所得税や住民税の節税をしながら品物を受け取ることが出来ることで人気の高いふるさと納税。節税をすることが出来る一方で、ふるさと納税の返礼品に課税がされる場合があることはあまり知られていません。
今回はどのような場合にふるさと納税の返礼品に課税がされるのか、ご紹介致します。
1.ふるさと納税の返礼品は一時所得に該当をする!
ふるさと納税の謝礼として返礼品を受け取ることは、経済的利益をその寄付団体から受けていることになります。この計上的利益は、所得税法第9条の非課税所得に規定する非課税所得のいずれにも該当せず、課税の対象となるものです。この経済的利益は課税対象の所得であり、その所得の種類は一時所得に該当をします。
2.返礼品の経済的利益の金額
ふるさと納税によって受け取った返礼品の経済的利益の金額が何円であるか、ということ調べるためには、主に3つの方法があります。

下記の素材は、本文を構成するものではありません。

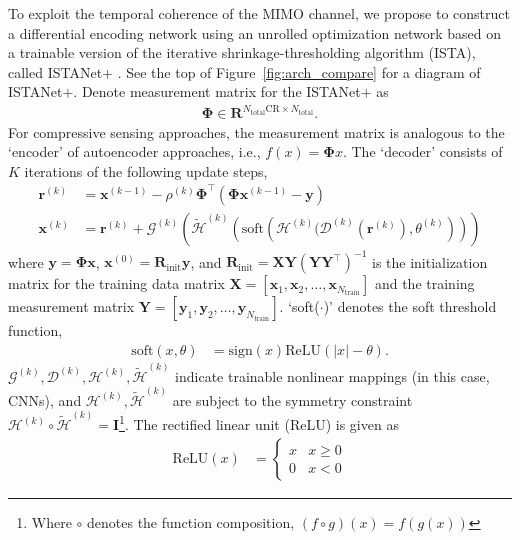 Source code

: To exploit the temporal coherence of the MIMO channel, we propose to construct a differential encoding network using an unrolled optimization network based on a trainable version of the iterative shrinkage-thresholding algorithm (ISTA), called ISTANet+ \cite{ref:zhang2018ista}. See the top of Figure~\ref{fig:arch_compare} for a diagram of ISTANet+. Denote measurement matrix for the ISTANet+ as 
\begin{align}
    \mathbf \Phi \in \mathbf{R}^{N_{\text{total}}\text{CR} \times N_{\text{total}}}.
\end{align}
For compressive sensing approaches, the measurement matrix is analogous to the `encoder' of autoencoder approaches, i.e., $f(x)=\mathbf\Phi x$. The `decoder' consists of $K$ iterations of the following update steps,
\begin{align}
    \mathbf{r}^{(k)} &= \mathbf{x}^{(k-1)}-\rho^{(k)}\mathbf{\Phi}^\top(\mathbf{\Phi}\mathbf x^{(k-1)}-\mathbf y) \label{eq:istanet-grad} \\
    \mathbf x^{(k)} &= \mathbf{r}^{(k)} + \mathcal{G}^{(k)}\left(\tilde{\mathcal{H}}^{(k)}\left(\text{soft}\left(\mathcal{H}^{(k)}(\mathcal{D}^{(k)}(\mathbf{r}^{(k)}), \theta^{(k)}\right)\right)\right) \label{eq:istanet-prox}
\end{align}
where $\mathbf y=\mathbf{\Phi} \mathbf x$, $\mathbf x^{(0)}=\mathbf{R}_{\text{init}}\mathbf{y}$, and $\mathbf R_{\text{init}}=\mathbf {XY}(\mathbf{YY}^\top)^{-1}$ is the initialization matrix for the training data matrix $\mathbf X = \left[\mathbf{x}_1, \mathbf{x}_2,\dots, \mathbf{x}_{N_{\text{train}}}\right]$ and the training measurement matrix $\mathbf Y = \left[\mathbf{y}_1, \mathbf{y}_2,\dots, \mathbf{y}_{N_{\text{train}}}\right]$. `soft($\cdot$)' denotes the soft threshold function,
\begin{align}
    \text{soft}(x, \theta) &= \text{sign}(x)\text{ReLU}(|x|-\theta). \label{eq:soft}
\end{align}
$\mathcal G^{(k)}, \mathcal D^{(k)},  \mathcal H^{(k)}, \tilde{\mathcal H}^{(k)}$ indicate trainable nonlinear mappings (in this case, CNNs), and $\mathcal H^{(k)}, \tilde{\mathcal H}^{(k)}$ are subject to the symmetry constraint $\mathcal H^{(k)}\circ \tilde{\mathcal H}^{(k)}=\mathbf I$\footnote{Where $\circ$ denotes the function composition, $(f \circ g)(x) = f(g(x))$}. The rectified linear unit (ReLU) is given as
\begin{align*}
    \text{ReLU}(x) &= 
        \begin{cases}
            x & x \geq 0 \\
            0 & x < 0
        \end{cases}
\end{align*}
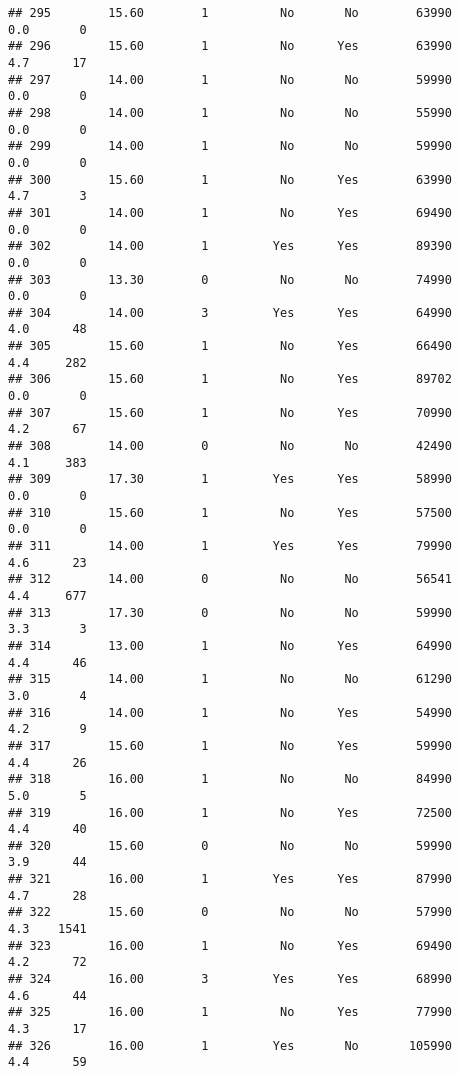 \documentclass[
]{article}
\begin{document}
\begin{verbatim}
## 295        15.60        1          No       No        63990         0.0       0
## 296        15.60        1          No      Yes        63990         4.7      17
## 297        14.00        1          No       No        59990         0.0       0
## 298        14.00        1          No       No        55990         0.0       0
## 299        14.00        1          No       No        59990         0.0       0
## 300        15.60        1          No      Yes        63990         4.7       3
## 301        14.00        1          No      Yes        69490         0.0       0
## 302        14.00        1         Yes      Yes        89390         0.0       0
## 303        13.30        0          No       No        74990         0.0       0
## 304        14.00        3         Yes      Yes        64990         4.0      48
## 305        15.60        1          No      Yes        66490         4.4     282
## 306        15.60        1          No      Yes        89702         0.0       0
## 307        15.60        1          No      Yes        70990         4.2      67
## 308        14.00        0          No       No        42490         4.1     383
## 309        17.30        1         Yes      Yes        58990         0.0       0
## 310        15.60        1          No      Yes        57500         0.0       0
## 311        14.00        1         Yes      Yes        79990         4.6      23
## 312        14.00        0          No       No        56541         4.4     677
## 313        17.30        0          No       No        59990         3.3       3
## 314        13.00        1          No      Yes        64990         4.4      46
## 315        14.00        1          No       No        61290         3.0       4
## 316        14.00        1          No      Yes        54990         4.2       9
## 317        15.60        1          No      Yes        59990         4.4      26
## 318        16.00        1          No       No        84990         5.0       5
## 319        16.00        1          No      Yes        72500         4.4      40
## 320        15.60        0          No       No        59990         3.9      44
## 321        16.00        1         Yes      Yes        87990         4.7      28
## 322        15.60        0          No       No        57990         4.3    1541
## 323        16.00        1          No      Yes        69490         4.2      72
## 324        16.00        3         Yes      Yes        68990         4.6      44
## 325        16.00        1          No      Yes        77990         4.3      17
## 326        16.00        1         Yes       No       105990         4.4      59

\end{verbatim}
\end{document}
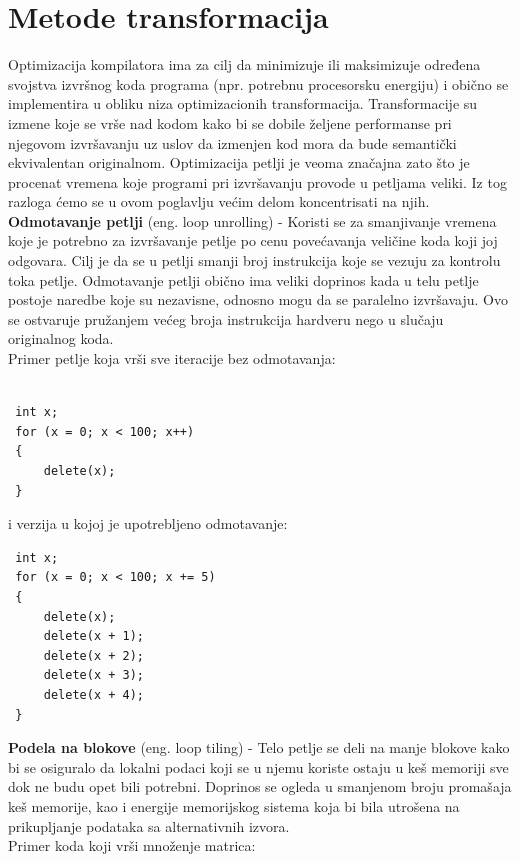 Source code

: \documentclass[a4paper]{article}
\begin{document}
\section{Metode transformacija}
\label{sec:transformacije}

Optimizacija kompilatora ima za cilj da minimizuje ili maksimizuje određena svojstva izvršnog koda programa (npr. potrebnu procesorsku energiju) i obično se implementira u obliku niza optimizacionih transformacija. Transformacije su izmene koje se vrše nad kodom kako bi se dobile željene performanse pri njegovom izvršavanju uz uslov da izmenjen kod mora da bude semantički ekvivalentan originalnom. Optimizacija petlji je veoma značajna zato što je procenat vremena koje programi pri izvršavanju provode u petljama veliki. Iz tog razloga ćemo se u ovom poglavlju većim delom koncentrisati na njih.  \\

\textbf{Odmotavanje petlji} (eng. loop unrolling) - Koristi se za smanjivanje vremena koje je potrebno za
izvršavanje petlje po cenu povećavanja veličine koda koji joj odgovara. Cilj je da se u petlji
smanji broj instrukcija koje se vezuju za kontrolu toka petlje. Odmotavanje petlji obično ima
veliki doprinos kada u telu petlje postoje naredbe koje su nezavisne, odnosno mogu da se
paralelno izvršavaju. Ovo se ostvaruje pružanjem većeg broja instrukcija hardveru nego u 
slučaju originalnog koda.\\
Primer petlje koja vrši sve iteracije bez odmotavanja:
\begin{lstlisting}

 int x;
 for (x = 0; x < 100; x++)
 {
     delete(x);
 }
\end{lstlisting}
i verzija u kojoj je upotrebljeno odmotavanje:
\begin{lstlisting}
 int x; 
 for (x = 0; x < 100; x += 5)
 {
     delete(x);
     delete(x + 1);
     delete(x + 2);
     delete(x + 3);
     delete(x + 4);
 }
\end{lstlisting}


\textbf{Podela na blokove} (eng. loop tiling) - Telo petlje se deli na manje blokove kako bi se osiguralo
da lokalni podaci koji se u njemu koriste ostaju u keš memoriji sve dok ne budu opet bili potrebni.
Doprinos se ogleda u smanjenom broju promašaja keš memorije, kao i energije memorijskog sistema koja
bi bila utrošena na prikupljanje podataka sa alternativnih izvora.\\
Primer koda koji vrši množenje matrica:
\end{document}
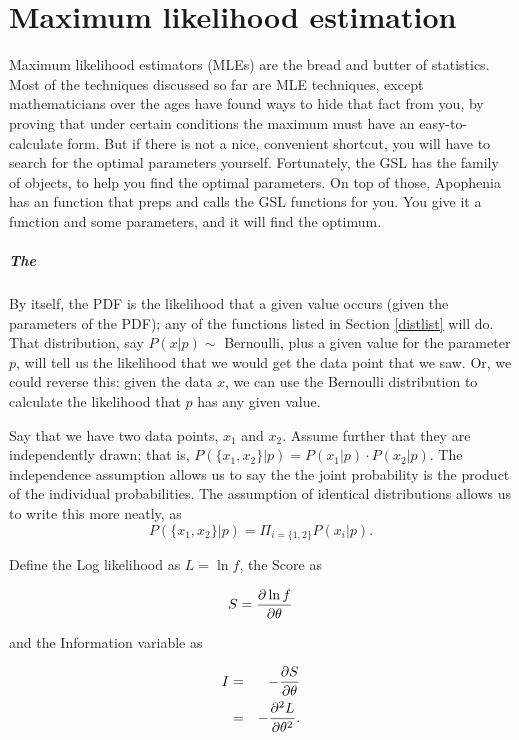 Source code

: \chapter{Maximum likelihood estimation} \label{mle}

Maximum likelihood estimators (MLEs) are the bread and butter of
statistics. Most of the techniques discussed so far are MLE
techniques, except mathematicians over the ages have found ways to hide
that fact from you, by proving that under certain conditions the
maximum must have an easy-to-calculate form. But if there is not a nice,
convenient shortcut, you will have to 
search for the optimal parameters yourself. Fortunately, the GSL has the  family
of objects, to help you find the optimal parameters. On top of those,
Apophenia has an  function that
preps and calls the GSL functions for you. You give it a function and
some parameters, and it will find the optimum.

\paragraph{The }	\label{the score}
By itself, the PDF is the likelihood that a given value occurs (given
the parameters of the PDF); any of the functions listed in Section
\ref{distlist} will do. That distribution, say $P(x|p)\sim$ Bernoulli,
plus a given value for the parameter $p$, will tell us the likelihood
that we would get the data point that we saw. Or, we could reverse this:
given the data $x$, we can use the Bernoulli distribution to calculate the
likelihood that $p$ has any given value.

Say that we have two data points, $x_1$ and $x_2$. Assume further that
they are independently drawn; that is, $P(\{x_1,x_2\}|p)=P(x_1|p)\cdot P(x_2|p)$. 
The independence assumption allows us to say the the joint probability
is the product of the individual probabilities. The assumption of
identical distributions allows us to write this more neatly, as 
$$P(\{x_1,x_2\}|p)=\Pi_{i=\{1,2\}}P(x_i|p).$$

Define the Log likelihood as $L=\ln f$, the Score as

$$S={\partial \ln f\over \partial \theta}$$ 

and the Information variable as

\begin{eqnarray}
I&=&-{\partial S \over \partial \theta}			\nonumber\\
&=&-{\partial^2 L \over \partial \theta^2}.		\nonumber
\end{eqnarray}

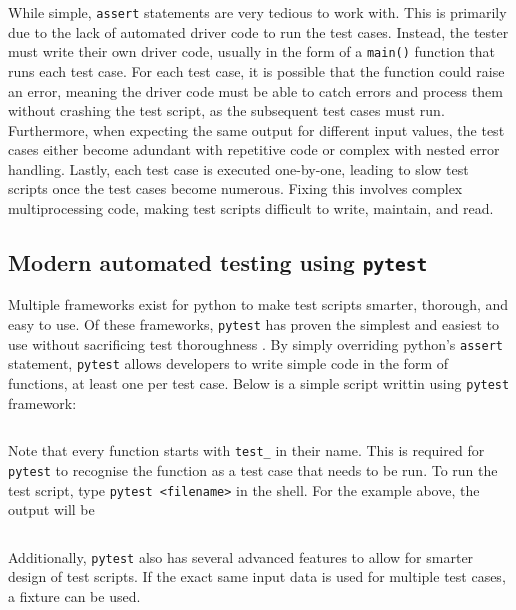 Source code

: \documentclass[11pt]{article}
\begin{document}
While simple, \texttt{assert} statements are very tedious to work with. This is primarily due to the lack of automated driver code to run the test cases. Instead, the tester must write their own driver code, usually in the form of a \texttt{main()} function that runs each test case. For each test case, it is possible that the function could raise an error, meaning the driver code must be able to catch errors and process them without crashing the test script, as the subsequent test cases must run. Furthermore, when expecting the same output for different input values, the test cases either become adundant with repetitive code or complex with nested error handling. Lastly, each test case is executed one-by-one, leading to slow test scripts once the test cases become numerous. Fixing this involves complex multiprocessing code, making test scripts difficult to write, maintain, and read.

\subsection{Modern automated testing using \texttt{pytest}}

Multiple \glspl{framework} exist for \Gls{python} to make test scripts smarter, thorough, and easy to use. Of these \glspl{framework}, \texttt{pytest} has proven the simplest and easiest to use without sacrificing test thoroughness \cite{pytest}. By simply overriding \Gls{python}'s \texttt{assert} statement, \texttt{pytest} allows developers to write simple code in the form of functions, at least one per test case. Below is a simple script writtin using \texttt{pytest} \gls{framework}:

\inputminted{python}{python_examples/pytest_simple.py}

\noindent
Note that every function starts with \texttt{test_} in their name. This is required for \texttt{pytest} to recognise the function as a test case that needs to be run. To run the test script, type \texttt{pytest <filename>} in the shell. For the example above, the output will be 

\inputminted[linenos=false, frame=none]{shell}{python_examples/pytest_simple_output.txt}

Additionally, \texttt{pytest} also has several advanced features to allow for smarter design of test scripts. If the exact same input data is used for multiple test cases, a fixture can be used.
\end{document}
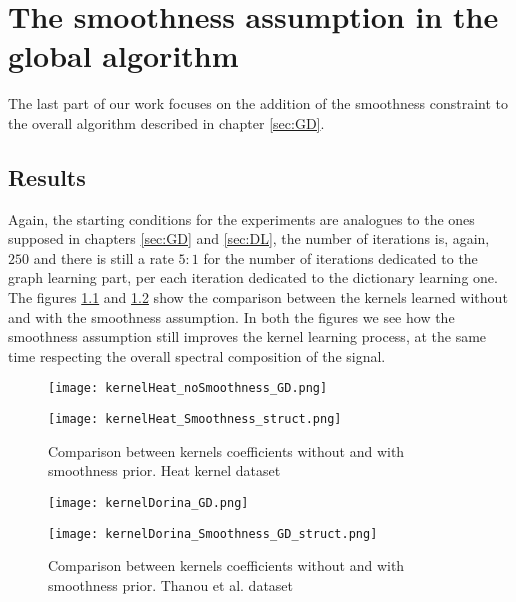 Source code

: \chapter{The smoothness assumption in the global algorithm}
The last part of our work focuses on the addition of the smoothness constraint to the overall algorithm described in chapter \ref{sec:GD}.
\section{Results}
Again, the starting conditions for the experiments are analogues to the ones supposed in chapters \ref{sec:GD} and \ref{sec:DL}, the number of iterations is, again, $250$ and there is still a rate $5:1$ for the number of iterations dedicated to the graph learning part, per each iteration dedicated to the dictionary learning one.
\\

The figures \ref{fig:alphaHeatGD_smth} and \ref{fig:alphaDorinaGD_smth} show the comparison between the kernels learned without and with the smoothness assumption. In both the figures we see how the smoothness assumption still improves the kernel learning process, at the same time respecting the overall spectral composition of the signal.

\begin{figure}
  \centering
  \begin{minipage}[c]{.8\textwidth}
    \centering
    \texttt{[image: kernelHeat\_noSmoothness\_GD.png]}
  \end{minipage}
  \begin{minipage}[c]{.8\textwidth}
    \centering
    \texttt{[image: kernelHeat\_Smoothness\_struct.png]}
  \end{minipage}
  \caption{Comparison between kernels coefficients without and with smoothness prior. Heat kernel dataset}
  \label{fig:alphaHeatGD_smth}
\end{figure}

\begin{figure}
  \centering
  \begin{minipage}[c]{.8\textwidth}
    \centering
    \texttt{[image: kernelDorina\_GD.png]}
  \end{minipage}
  \begin{minipage}[c]{.8\textwidth}
    \centering
    \texttt{[image: kernelDorina\_Smoothness\_GD\_struct.png]}
  \end{minipage}
  \caption{Comparison between kernels coefficients without and with smoothness prior. Thanou et al. dataset}
  \label{fig:alphaDorinaGD_smth}
\end{figure}

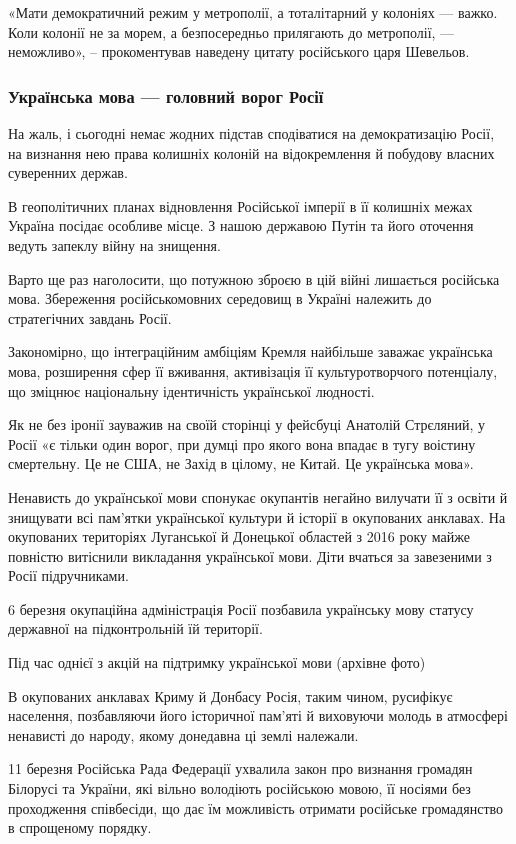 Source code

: «Мати демократичний режим у метрополії, а тоталітарний у колоніях --- важко. Коли
колонії не за морем, а безпосередньо прилягають до метрополії, --- неможливо», –
прокоментував наведену цитату російського царя Шевельов.

\subsubsection{Українська мова --- головний ворог Росії}

На жаль, і сьогодні немає жодних підстав сподіватися на демократизацію Росії,
на визнання нею права колишніх колоній на відокремлення й побудову власних
суверенних держав.

В геополітичних планах відновлення Російської імперії в її колишніх межах
Україна посідає особливе місце. З нашою державою Путін та його оточення ведуть
запеклу війну на знищення.

Варто ще раз наголосити, що потужною зброєю в цій війні лишається російська
мова. Збереження російськомовних середовищ в Україні належить до стратегічних
завдань Росії.

Закономірно, що інтеграційним амбіціям Кремля найбільше заважає українська
мова, розширення сфер її вживання, активізація її культуротворчого потенціалу,
що зміцнює національну ідентичність української людності.

Як не без іронії зауважив на своїй сторінці у фейсбуці Анатолій Стрєляний, у
Росії «є тільки один ворог, при думці про якого вона впадає в тугу воістину
смертельну. Це не США, не Захід в цілому, не Китай. Це українська мова».

Ненависть до української мови спонукає окупантів негайно вилучати її з освіти й
знищувати всі пам’ятки української культури й історії в окупованих анклавах. На
окупованих територіях Луганської й Донецької областей з 2016 року майже
повністю витіснили викладання української мови. Діти вчаться за завезеними з
Росії підручниками.

6 березня окупаційна адміністрація Росії позбавила українську мову статусу
державної на підконтрольній їй території.

Під час однієї з акцій на підтримку української мови (архівне фото)

В окупованих анклавах Криму й Донбасу Росія, таким чином, русифікує населення,
позбавляючи його історичної пам’яті й виховуючи молодь в атмосфері ненависті до
народу, якому донедавна ці землі належали.

11 березня Російська Рада Федерації ухвалила закон про визнання громадян
Білорусі та України, які вільно володіють російською мовою, її носіями без
проходження співбесіди, що дає їм можливість отримати російське громадянство в
спрощеному порядку.

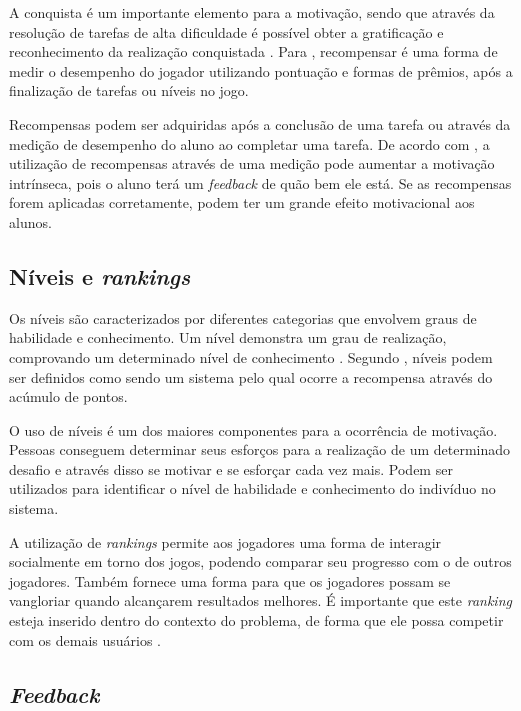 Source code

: \documentclass[
	12pt,				%
	oneside,			%
	a4paper,			%
	english,			%
	french,				%
	spanish,			%
	brazil,				%
	]{abntex2}
\begin{document}
A conquista é um importante elemento para a motivação, sendo que através da resolução de tarefas de alta dificuldade é possível obter a gratificação e reconhecimento da realização conquistada \cite{quadros2016gamificaccao}. Para \citet{busarello2016gamificaccao}, recompensar é uma forma de medir o desempenho do jogador utilizando pontuação e formas de prêmios, após a finalização de tarefas ou níveis no jogo.

Recompensas podem ser adquiridas após a conclusão de uma tarefa ou através da medição de desempenho do aluno ao completar uma tarefa. De acordo com \citet{quadros2016gamificaccao}, a utilização de recompensas através de uma medição pode aumentar a motivação intrínseca, pois o aluno terá um \textit{feedback} de quão bem ele está. Se as recompensas forem aplicadas corretamente, podem ter um grande efeito motivacional aos alunos.
    
\subsection{Níveis e \textit{rankings}}        

Os níveis são caracterizados por diferentes categorias que envolvem graus de habilidade e conhecimento. Um nível demonstra um grau de realização, comprovando um determinado nível de conhecimento \cite{kaap:2014}. Segundo \citet{quadros2016gamificaccao}, níveis podem ser definidos como sendo um sistema pelo qual ocorre a recompensa através do acúmulo de pontos.

O uso de níveis é um dos maiores componentes para a ocorrência de motivação. Pessoas conseguem determinar seus esforços para a realização de um determinado desafio e através disso se motivar e se esforçar cada vez mais. Podem ser utilizados para identificar o nível de habilidade e conhecimento do indivíduo no sistema.

A utilização de \textit{rankings} permite aos jogadores uma forma de interagir socialmente em torno dos jogos, podendo comparar seu progresso com o de outros jogadores. Também fornece uma forma para que os jogadores possam se vangloriar quando alcançarem resultados melhores. É importante que este \textit{ranking} esteja inserido dentro do contexto do problema, de forma que ele possa competir com os demais usuários \cite{quadros2016gamificaccao}.
    
\subsection{\textit{Feedback}}            
\end{document}
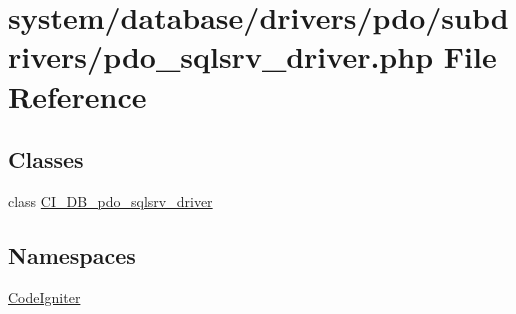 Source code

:\hypertarget{pdo__sqlsrv__driver_8php}{}\section{system/database/drivers/pdo/subdrivers/pdo\+\_\+sqlsrv\+\_\+driver.php File Reference}
\label{pdo__sqlsrv__driver_8php}
\subsection*{Classes}
\begin{DoxyCompactItemize}
\item 
class \mbox{\hyperlink{class_c_i___d_b__pdo__sqlsrv__driver}{C\+I\+\_\+\+D\+B\+\_\+pdo\+\_\+sqlsrv\+\_\+driver}}
\end{DoxyCompactItemize}
\subsection*{Namespaces}
\begin{DoxyCompactItemize}
\item 
 \mbox{\hyperlink{namespace_code_igniter}{Code\+Igniter}}
\end{DoxyCompactItemize}
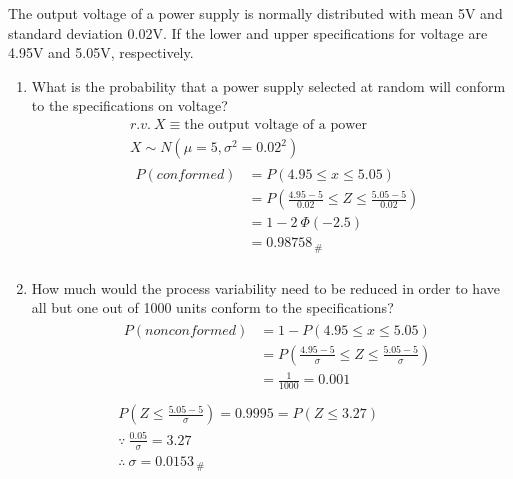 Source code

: The output voltage of a power supply is normally distributed with mean 5V and standard deviation 0.02V. If the lower and upper specifications for voltage are 4.95V and 5.05V, respectively.
\begin{enumerate}
    \item What is the probability that a power supply selected at random will conform to the specifications on voltage?
        \begin{align*}
            &r.v. \ X \equiv \text{the output voltage of a power}\\
            &X \sim N(\mu = 5, \sigma^2 = 0.02^2)\\
            &\begin{aligned}
                P(conformed) &= P\left(4.95 \leq x \leq 5.05\right)\\
                &= P\left(\frac{4.95 - 5}{0.02} \leq Z \leq \frac{5.05- 5}{0.02}\right)\\
                &= 1 - 2 \ \Phi(-2.5) \\
                &= 0.98758_{ \ \#}\\
            \end{aligned}
        \end{align*} 

    \item How much would the process variability need to be reduced in order to have all but one out of 1000 units conform to the specifications?
        \begin{align*}
            &\begin{aligned}
                P(nonconformed) &= 1- P\left(4.95 \leq x \leq 5.05\right)\\
                &= P\left(\frac{4.95 - 5}{\sigma} \leq Z \leq \frac{5.05- 5}{\sigma}\right)\\
                &= \frac{1}{1000} = 0.001\\
            \end{aligned}\\
            &P\left(Z \leq \frac{5.05 - 5}{\sigma}\right) = 0.9995 = P\left(Z \leq 3.27\right)\\
            &\because \ \frac{0.05}{\sigma} = 3.27\\
            &\therefore \ \sigma = 0.0153_{ \ \#}\\
        \end{align*}
        
    \end{enumerate}

    \pagebreak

①その返礼品が通常販売をされている場合、販売価格を調べる
返礼品の製造者がふるさと納税の返礼品としてだけではなく、通常の販売を行っている場合、その製造者が提示する販売価格を返礼品の経済的利益金額とします。
②その返礼品の類似品の販売価格を調べる
同じ品物の販売価格が不明の場合は、類似品の一般的な販売価額を経済的利益金額とします。
③寄付額の30%の金額とする
寄付団体が返礼品として準備する返礼品の価格は、過度な寄付金の集金や競争を避けるために原則として寄付金額の30%以下に抑えることと定められています。このことから、寄付額の30%の金額を返礼品の経済的利益金額とします。
3.返礼品に課税がされる場合
一時所得は、総収入金額から収入を得るために支出した金額と最高50万円の特別控除額を差し引いて算出がされ、その算出された金額に課税がされます。言い換えれば、総収入金額が収入を得るために支出した金額を下回る場合や、総収入金額が50万円を下回る場合等には課税がされません。
ふるさと納税の返礼品の経済的利益金額とは、総収入金額から収入を得るために支出した金額を差し引いた金額に該当をします。収入を得るために支出した金額に、寄付金額は含まれません。
①一時所得がふるさと納税の返礼品のみの場合
一時所得に該当をする所得が、ふるさと納税の返礼品の経済的利益のみである場合には、その返礼品の経済的利益の金額の合計額が50万円を上回る場合に課税をされます。
返礼品の経済的利益の金額を、寄付額の30%の金額と算出する場合においては、ふるさと納税の寄付額が166万円を超える場合には課税をされるといえます。
②一時所得がふるさと納税以外にもある場合
一時所得に含まれるものは、ふるさと納税の返礼品の経済的利益以外に、生命保険の一時金、競馬や競輪の払戻金等があります。
これらの他の一時所得がある場合には、これらを含めた総収入金額から収入を得るために支出した金額を差し引いた金額が50万円を上回る場合に課税をされます。
4.返礼品に課税される金額
課税をされた場合は、所得税額の支払いが必要です。一時所得は、その所得金額の50%が総所得金額として所得税の計算対象になります。所得税の税率は総所得金額によって異なり、総所得金額に対して5%から45%となっています。つまり最も高い税率が適用される人においては、返礼品の経済的利益の金額の50%の金額に45%を乗じた金額が所得税として課税されることとなります。
5.まとめ
上記のように、ふるさと納税として多額の寄付を行い、多くの返礼品を受け取った場合には、その返礼品に課税がされることがあります。 節税目的でふるさと納税を行う人にとっては、返礼品によって新たな税金の支払いが必要となることは望ましくないことでしょう。効果的なふるさと納税の利用をするようにしましょう。ご不明な点がございましたら、身近な専門家に相談されることをお勧め致します。